There’s models and then there’s inference

Post by Caleb Aldridge.—This is a recent paper wirtten for a directed study course on the philosophy and application of estimation. The thoughts are my own and do not neccessarily reflect those of my lab.

Introduction

People communicate via models. We use similes and metaphors, words and expressions, tone and cadence, etc. to model our thoughts, reactions, and emotions. When we talk with one another we are modeling. My point is we’re all modelers. Only, like Kéry & Schaub (2012) point out, not everyone realizes they are a modeler.

One group that would recognize themselves as modelers are ecologists. They have had a romance with statistics for hundreds of years, and it is only getting more passionate with age! The last couple of decades ecologists have seen massive improvements to the speed and power of computers, or as I like to call them modeling assistants. This has a allowed ecologists to fit evermore complex models to their systems, but even with the increased computing power some philosophical issues started to rear their ugly head.
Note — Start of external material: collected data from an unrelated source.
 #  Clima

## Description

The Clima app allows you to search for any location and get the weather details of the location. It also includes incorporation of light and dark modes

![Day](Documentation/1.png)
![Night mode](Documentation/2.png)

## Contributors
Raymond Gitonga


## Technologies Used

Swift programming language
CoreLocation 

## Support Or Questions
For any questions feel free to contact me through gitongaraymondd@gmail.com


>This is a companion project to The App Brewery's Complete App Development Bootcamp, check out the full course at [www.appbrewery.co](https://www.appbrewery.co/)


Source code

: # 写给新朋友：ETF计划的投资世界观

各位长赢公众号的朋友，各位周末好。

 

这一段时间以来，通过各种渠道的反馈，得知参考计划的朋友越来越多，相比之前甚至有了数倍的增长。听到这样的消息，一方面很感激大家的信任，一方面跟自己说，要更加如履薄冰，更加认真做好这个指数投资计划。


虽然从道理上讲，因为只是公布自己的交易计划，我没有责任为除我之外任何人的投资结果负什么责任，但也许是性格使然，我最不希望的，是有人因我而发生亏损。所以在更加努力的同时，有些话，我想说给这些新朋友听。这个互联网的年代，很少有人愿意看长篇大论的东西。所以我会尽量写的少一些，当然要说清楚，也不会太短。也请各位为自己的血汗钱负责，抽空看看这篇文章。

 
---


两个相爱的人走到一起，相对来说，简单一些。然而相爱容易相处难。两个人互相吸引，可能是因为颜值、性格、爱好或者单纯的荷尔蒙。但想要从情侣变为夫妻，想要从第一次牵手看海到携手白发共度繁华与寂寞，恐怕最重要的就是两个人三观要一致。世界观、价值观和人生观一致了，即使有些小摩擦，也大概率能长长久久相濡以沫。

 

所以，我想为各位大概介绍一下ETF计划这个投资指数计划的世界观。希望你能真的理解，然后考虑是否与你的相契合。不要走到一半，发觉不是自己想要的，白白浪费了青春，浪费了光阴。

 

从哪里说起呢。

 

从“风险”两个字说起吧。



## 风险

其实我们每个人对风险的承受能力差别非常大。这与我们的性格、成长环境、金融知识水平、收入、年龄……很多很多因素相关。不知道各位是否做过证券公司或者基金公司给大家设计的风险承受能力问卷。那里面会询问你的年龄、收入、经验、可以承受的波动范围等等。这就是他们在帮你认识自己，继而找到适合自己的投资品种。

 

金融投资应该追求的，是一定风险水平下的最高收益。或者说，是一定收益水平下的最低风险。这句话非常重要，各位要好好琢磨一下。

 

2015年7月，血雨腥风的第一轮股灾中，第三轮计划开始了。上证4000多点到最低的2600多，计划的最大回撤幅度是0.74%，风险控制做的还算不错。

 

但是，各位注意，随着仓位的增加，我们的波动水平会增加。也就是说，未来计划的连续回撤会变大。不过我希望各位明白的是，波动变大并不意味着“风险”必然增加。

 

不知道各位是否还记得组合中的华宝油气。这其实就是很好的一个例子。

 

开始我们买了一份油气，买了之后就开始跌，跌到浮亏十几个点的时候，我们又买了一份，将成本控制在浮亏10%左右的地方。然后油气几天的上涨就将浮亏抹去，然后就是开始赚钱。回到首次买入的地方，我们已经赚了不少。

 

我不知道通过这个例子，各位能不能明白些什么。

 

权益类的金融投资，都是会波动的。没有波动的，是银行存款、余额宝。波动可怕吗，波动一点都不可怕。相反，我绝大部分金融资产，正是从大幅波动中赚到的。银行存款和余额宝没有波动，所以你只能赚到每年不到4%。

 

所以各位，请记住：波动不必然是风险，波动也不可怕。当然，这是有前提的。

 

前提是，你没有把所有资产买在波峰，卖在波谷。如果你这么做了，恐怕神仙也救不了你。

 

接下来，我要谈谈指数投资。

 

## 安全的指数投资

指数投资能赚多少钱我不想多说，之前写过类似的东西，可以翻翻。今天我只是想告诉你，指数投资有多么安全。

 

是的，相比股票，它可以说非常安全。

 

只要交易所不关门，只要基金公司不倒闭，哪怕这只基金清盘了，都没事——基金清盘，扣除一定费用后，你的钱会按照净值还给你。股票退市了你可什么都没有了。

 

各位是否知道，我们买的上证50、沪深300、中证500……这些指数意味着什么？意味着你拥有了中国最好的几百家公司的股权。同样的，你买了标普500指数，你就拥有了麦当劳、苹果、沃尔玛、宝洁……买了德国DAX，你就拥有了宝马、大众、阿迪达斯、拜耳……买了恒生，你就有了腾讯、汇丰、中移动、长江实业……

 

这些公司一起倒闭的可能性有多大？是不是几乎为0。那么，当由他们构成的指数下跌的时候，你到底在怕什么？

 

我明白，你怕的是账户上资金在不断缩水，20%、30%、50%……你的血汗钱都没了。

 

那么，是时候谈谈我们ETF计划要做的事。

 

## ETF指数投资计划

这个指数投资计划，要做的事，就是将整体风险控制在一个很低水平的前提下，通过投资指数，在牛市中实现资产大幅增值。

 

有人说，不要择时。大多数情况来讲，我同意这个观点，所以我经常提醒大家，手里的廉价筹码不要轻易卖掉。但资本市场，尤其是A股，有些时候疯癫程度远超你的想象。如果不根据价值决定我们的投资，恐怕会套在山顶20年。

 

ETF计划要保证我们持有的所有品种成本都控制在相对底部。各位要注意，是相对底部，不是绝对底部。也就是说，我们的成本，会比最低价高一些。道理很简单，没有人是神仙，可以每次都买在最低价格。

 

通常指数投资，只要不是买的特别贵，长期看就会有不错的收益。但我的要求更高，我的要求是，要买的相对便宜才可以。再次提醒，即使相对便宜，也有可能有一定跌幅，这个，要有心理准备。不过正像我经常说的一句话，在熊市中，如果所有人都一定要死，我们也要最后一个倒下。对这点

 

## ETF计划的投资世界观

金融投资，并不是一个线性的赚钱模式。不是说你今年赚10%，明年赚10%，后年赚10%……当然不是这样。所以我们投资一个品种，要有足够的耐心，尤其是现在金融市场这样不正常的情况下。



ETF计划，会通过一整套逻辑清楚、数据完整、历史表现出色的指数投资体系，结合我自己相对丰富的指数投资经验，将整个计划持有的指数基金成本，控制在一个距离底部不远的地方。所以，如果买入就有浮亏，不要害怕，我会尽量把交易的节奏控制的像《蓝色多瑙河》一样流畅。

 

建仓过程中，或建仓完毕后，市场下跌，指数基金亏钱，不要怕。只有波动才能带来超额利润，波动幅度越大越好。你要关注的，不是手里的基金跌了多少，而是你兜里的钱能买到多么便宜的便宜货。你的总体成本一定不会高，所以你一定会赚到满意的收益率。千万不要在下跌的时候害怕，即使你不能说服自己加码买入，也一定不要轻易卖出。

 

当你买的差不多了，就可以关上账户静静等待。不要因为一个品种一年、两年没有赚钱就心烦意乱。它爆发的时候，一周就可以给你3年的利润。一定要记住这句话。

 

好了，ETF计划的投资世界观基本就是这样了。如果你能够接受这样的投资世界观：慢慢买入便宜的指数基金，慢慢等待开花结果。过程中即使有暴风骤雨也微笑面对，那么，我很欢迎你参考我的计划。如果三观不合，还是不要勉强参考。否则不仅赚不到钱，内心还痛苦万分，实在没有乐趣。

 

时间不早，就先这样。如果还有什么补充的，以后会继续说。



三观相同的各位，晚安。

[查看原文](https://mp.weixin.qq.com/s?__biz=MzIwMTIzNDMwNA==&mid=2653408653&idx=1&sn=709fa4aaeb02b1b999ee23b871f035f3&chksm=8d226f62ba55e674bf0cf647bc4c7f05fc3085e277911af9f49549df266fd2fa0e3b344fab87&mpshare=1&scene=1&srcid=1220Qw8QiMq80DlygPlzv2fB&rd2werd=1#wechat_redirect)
In the following I aim to be extremely brief in: (1) describing the constituent parts of a model and (2) compare and contrast the way Bayesians and Frequentists interpret models. (I will suspend my urge to further dichotomize “Frequentists” into their more proper groups: “Fisherians” and “Neyman–Pearsonians”).

Models

Kéry & Schaub (2012) give one of the best answers to “what is a model?” anywhere. On page 24:

[M]ost observable phenomena in nature are too complex for us to understand directly by simply staring at them, or rather, the system that has generated them is too complex, that is, affected by too many factors, too variable over space or time, and so on. So, explaining always requires simplifying things. Broadly, a model is nothing but a formal simplification of a complex system that we would like to explain or whose behavior we would like to predict.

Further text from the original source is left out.